A win for the billionaire real estate mogul could bring about more protectionism and hurt world trade, which would have a significant impact on China and Hong Kong, said Hans Op ’t Veld, head of listed real estate at PGGM. The impact of a victory for the Republican candidate would be as far reaching as the UK’s Brexit vote that caused Japanese real estate stocks to fall, he said.
“The minute Trump gets elected I would worry about Hong Kong, not so much about the US,” said Op ’t Veld. “China is the producer for the world, so you don’t want to be in China” if Trump wins. About 9 per cent of Op ’t Veld’s real estate holdings are in Hong Kong.

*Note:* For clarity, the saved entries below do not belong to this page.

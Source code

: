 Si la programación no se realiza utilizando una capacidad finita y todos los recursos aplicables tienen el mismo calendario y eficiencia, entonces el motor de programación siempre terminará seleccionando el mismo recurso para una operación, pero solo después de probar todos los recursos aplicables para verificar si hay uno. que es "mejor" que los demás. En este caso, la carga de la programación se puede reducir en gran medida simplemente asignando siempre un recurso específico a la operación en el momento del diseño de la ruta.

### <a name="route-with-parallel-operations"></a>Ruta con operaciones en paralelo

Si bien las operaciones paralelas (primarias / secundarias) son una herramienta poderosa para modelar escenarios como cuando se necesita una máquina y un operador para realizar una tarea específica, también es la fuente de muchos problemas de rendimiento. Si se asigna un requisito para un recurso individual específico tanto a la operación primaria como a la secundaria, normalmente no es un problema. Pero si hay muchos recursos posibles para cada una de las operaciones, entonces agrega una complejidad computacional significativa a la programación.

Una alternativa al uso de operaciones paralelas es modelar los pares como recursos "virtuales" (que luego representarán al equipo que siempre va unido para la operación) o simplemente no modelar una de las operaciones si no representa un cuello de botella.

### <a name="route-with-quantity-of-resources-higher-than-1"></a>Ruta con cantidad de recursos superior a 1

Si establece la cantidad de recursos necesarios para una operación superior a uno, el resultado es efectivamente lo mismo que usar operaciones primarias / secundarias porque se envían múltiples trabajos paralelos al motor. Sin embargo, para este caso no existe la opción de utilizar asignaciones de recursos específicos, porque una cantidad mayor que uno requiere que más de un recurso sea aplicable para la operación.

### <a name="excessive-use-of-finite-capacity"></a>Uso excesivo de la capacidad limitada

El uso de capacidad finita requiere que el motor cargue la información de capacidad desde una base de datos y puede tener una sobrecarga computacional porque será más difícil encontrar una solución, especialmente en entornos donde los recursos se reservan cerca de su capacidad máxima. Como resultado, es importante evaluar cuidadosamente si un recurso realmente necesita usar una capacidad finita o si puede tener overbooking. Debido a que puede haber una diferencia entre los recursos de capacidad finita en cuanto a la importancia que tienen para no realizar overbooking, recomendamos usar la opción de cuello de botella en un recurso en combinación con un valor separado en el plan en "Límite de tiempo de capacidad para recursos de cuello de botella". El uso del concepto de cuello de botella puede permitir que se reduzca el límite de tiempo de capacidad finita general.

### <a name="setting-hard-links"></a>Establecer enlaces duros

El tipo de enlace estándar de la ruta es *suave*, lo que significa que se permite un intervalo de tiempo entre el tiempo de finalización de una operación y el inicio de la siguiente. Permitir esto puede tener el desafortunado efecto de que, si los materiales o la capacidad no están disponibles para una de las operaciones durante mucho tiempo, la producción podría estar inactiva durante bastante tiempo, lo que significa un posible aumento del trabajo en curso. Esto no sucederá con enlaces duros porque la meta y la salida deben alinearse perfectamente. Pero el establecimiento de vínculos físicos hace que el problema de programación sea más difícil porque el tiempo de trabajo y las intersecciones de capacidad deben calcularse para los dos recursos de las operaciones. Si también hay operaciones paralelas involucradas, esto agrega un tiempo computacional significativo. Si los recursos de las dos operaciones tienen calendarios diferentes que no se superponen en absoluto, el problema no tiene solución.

The Hang Seng Properties Index has gained about 14 per cent this year compared with a gain of about 6 per cent for the 107-member MSCI World Real Estate Index.
US real estate stocks, which together with Canada accounts for about 55 per cent of PGGM’s allocation, will probably enter a more volatile period now that the election is less than two months away, Op ’t Veld said.
Publicly-traded US landlords that are most exposed to global trade, including lodging and logistics, could be the most vulnerable to any sell-off following a Trump victory, he said.
PGGM reviewed its allocation to UK real estate securities about six months ahead of the Brexit vote and cut its relative position there in favour of German residential landlords, the manager said, declining to elaborate. Landlords with significant development programmes and exposure to financial services tenants continue to be the most vulnerable to under performance in the UK, he said.
Office rents in the City of London financial district will fall by 9 per cent next year, causing values to decline by about 11 per cent, JPMorgan Chase & Co. analysts including Tim Leckie wrote in a note published last week.
Rather than buying UK real estate stocks, investors should focus instead on continental European property shares as they offer better dividends, Leckie said.